Sorry mate but I think you see my point and yes it looks fantastic on the wrist, even mine







.

Cheers,

Gary


----------



## mrteatime (Oct 25, 2006)

Agent orange said:


> Sorry mate but I think you see my point and yes it looks fantastic on the wrist, even mine
> 
> 
> 
> ...


hey mate....its a great looking watch.....im just turning a bit green here!


----------



## Agent orange (Feb 11, 2006)

jaslfc5 said:


> i tried one on at builth wells last year ,*i wont say how much i was offered it* but ive had rough nights sleep over it ever since.

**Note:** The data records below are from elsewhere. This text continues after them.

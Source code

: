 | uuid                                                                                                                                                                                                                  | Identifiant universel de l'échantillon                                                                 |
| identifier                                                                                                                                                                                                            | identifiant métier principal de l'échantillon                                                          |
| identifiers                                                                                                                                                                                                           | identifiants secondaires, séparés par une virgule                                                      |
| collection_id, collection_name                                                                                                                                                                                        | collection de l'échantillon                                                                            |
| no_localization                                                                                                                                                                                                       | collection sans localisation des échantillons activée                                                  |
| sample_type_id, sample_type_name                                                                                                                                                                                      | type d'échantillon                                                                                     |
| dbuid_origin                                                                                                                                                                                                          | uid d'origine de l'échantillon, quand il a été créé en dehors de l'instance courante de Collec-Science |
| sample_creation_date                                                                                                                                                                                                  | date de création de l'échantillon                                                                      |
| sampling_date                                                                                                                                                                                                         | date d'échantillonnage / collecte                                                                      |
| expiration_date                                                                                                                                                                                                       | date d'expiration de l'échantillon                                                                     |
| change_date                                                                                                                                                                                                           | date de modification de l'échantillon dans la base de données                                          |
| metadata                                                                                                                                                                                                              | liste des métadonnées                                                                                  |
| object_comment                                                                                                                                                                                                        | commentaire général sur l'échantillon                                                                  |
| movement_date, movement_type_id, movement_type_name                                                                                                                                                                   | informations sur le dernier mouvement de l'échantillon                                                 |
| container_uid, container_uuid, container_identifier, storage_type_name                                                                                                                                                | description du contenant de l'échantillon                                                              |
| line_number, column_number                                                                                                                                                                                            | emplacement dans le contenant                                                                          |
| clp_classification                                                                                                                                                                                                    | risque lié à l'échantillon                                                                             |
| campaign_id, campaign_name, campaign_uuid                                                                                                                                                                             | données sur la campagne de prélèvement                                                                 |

Now you know the rules, you can't possibly tease us with statements like that without talking turkey 







. So how much? Don't worry I'm not considering letting go of mine either.

Cheers,

Gary


----------



## jaslfc5 (Jan 2, 2007)

a grand which i think is a very good price ,and if i had that sort of cash on me at the time i could have haggled it down a bit more .

like always at these antiques/collectors fairs you always think theres something better on the next stall so when i returned to see if he would take my wife in deposit it had gone .


----------



## Agent orange (Feb 11, 2006)

That's the trouble with watches in general though I find, well the quality marques anyway, they just keep going up in price. The amount of watches I see that I could have bought for half the price two or three years ago doesn't bear thinking about







.

I've never been to a watch fair, I'd imagine I'd be like a kid in a candy store if I did go to one though. How do the prices compare to the forum SC? Quite a bit more I would have thought.

Cheers,

Gary


----------



## JonW (Mar 23, 2005)

mart broad said:


> JonW said:
> 
> 
> > mart broad said:
> ...










LOL, but tracking one of these down was pure skill mate... ive not seen a used one yet... and i have been looking...

yep Its the modern Ploprof one of my WIS mates has said...

Please do lemme know what you think... Im very tempted to buy a new one... Im *that* keen... LOL


----------